Sep 12 02:05:45 HunterNAS kernel: ata7: exception Emask 0x10 SAct 0x0 SErr 0x10000 action 0xe frozen
Sep 12 02:05:45 HunterNAS kernel: ata7: irq_stat 0x80400000, PHY RDY changed
Sep 12 02:05:45 HunterNAS kernel: ata7: SError: { PHYRdyChg }
Sep 12 02:05:45 HunterNAS kernel: ata7: hard resetting link
Sep 12 02:05:46 HunterNAS kernel: ata7: SATA link down (SStatus 0 SControl 300)
Sep 12 02:05:51 HunterNAS kernel: ata7: hard resetting link
Sep 12 02:05:51 HunterNAS kernel: ata7: SATA link down (SStatus 0 SControl 300)
Sep 12 02:05:51 HunterNAS kernel: ata7: limiting SATA link speed to 1.5 Gbps
Sep 12 02:05:56 HunterNAS kernel: ata7: hard resetting link
Sep 12 02:05:57 HunterNAS kernel: ata7: SATA link down (SStatus 0 SControl 310)
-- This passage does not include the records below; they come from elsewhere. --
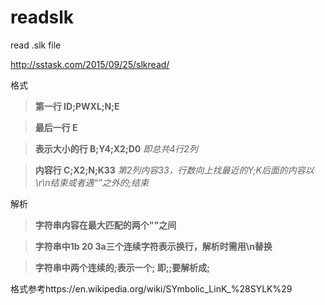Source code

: # readslk
read .slk file

http://sstask.com/2015/09/25/slkread/

格式
>**第一行 ID;PWXL;N;E**

>**最后一行 E**

>**表示大小的行 B;Y4;X2;D0** *即总共4行2列*

>**内容行 C;X2;N;K33** *第2列内容33，行数向上找最近的Y;K后面的内容以\r\n结束或者遇“”之外的;结束*

解析
>**字符串内容在最大匹配的两个""之间**

>**字符串中1b 20 3a三个连续字符表示换行，解析时需用\n替换**

>**字符串中两个连续的;表示一个; 即;;要解析成;**

格式参考https://en.wikipedia.org/wiki/SYmbolic_LinK_%28SYLK%29
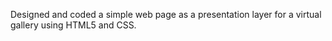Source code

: Designed and coded a simple web page as a presentation layer for a virtual gallery using HTML5 and CSS.
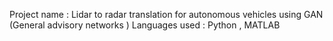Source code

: Project name : Lidar to radar translation for autonomous vehicles using GAN (General advisory networks )
Languages used : Python , MATLAB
Sep 12 02:05:57 HunterNAS kernel: ata7.00: disabled
Sep 12 02:05:57 HunterNAS kernel: ata7: EH complete
Sep 12 02:05:57 HunterNAS kernel: sd 8:0:0:0: rejecting I/O to offline device
Sep 12 02:05:57 HunterNAS kernel: sd 8:0:0:0: [sde] killing request
Sep 12 02:05:57 HunterNAS kernel: sd 8:0:0:0: rejecting I/O to offline device
Sep 12 02:05:57 HunterNAS kernel: BTRFS: bdev /dev/sde1 errs: wr 1, rd 0, flush 0, corrupt 0, gen 0
Sep 12 02:05:57 HunterNAS kernel: sd 8:0:0:0: rejecting I/O to offline device
Sep 12 02:05:57 HunterNAS kernel: BTRFS: bdev /dev/sde1 errs: wr 2, rd 0, flush 0, corrupt 0, gen 0
Sep 12 02:05:57 HunterNAS kernel: sd 8:0:0:0: rejecting I/O to offline device
Sep 12 02:05:57 HunterNAS kernel: BTRFS: bdev /dev/sde1 errs: wr 3, rd 0, flush 0, corrupt 0, gen 0
Sep 12 02:05:57 HunterNAS kernel: sd 8:0:0:0: rejecting I/O to offline device
Sep 12 02:05:57 HunterNAS kernel: BTRFS: bdev /dev/sde1 errs: wr 4, rd 0, flush 0, corrupt 0, gen 0
Sep 12 02:05:57 HunterNAS kernel: sd 8:0:0:0: rejecting I/O to offline device
Sep 12 02:05:57 HunterNAS kernel: BTRFS: bdev /dev/sde1 errs: wr 5, rd 0, flush 0, corrupt 0, gen 0
Sep 12 02:05:57 HunterNAS kernel: sd 8:0:0:0: rejecting I/O to offline device
Sep 12 02:05:57 HunterNAS kernel: BTRFS: bdev /dev/sde1 errs: wr 6, rd 0, flush 0, corrupt 0, gen 0
Sep 12 02:05:57 HunterNAS kernel: sd 8:0:0:0: rejecting I/O to offline device
Sep 12 02:05:57 HunterNAS kernel: BTRFS: bdev /dev/sde1 errs: wr 7, rd 0, flush 0, corrupt 0, gen 0
Sep 12 02:05:57 HunterNAS kernel: ata7.00: detaching (SCSI 8:0:0:0)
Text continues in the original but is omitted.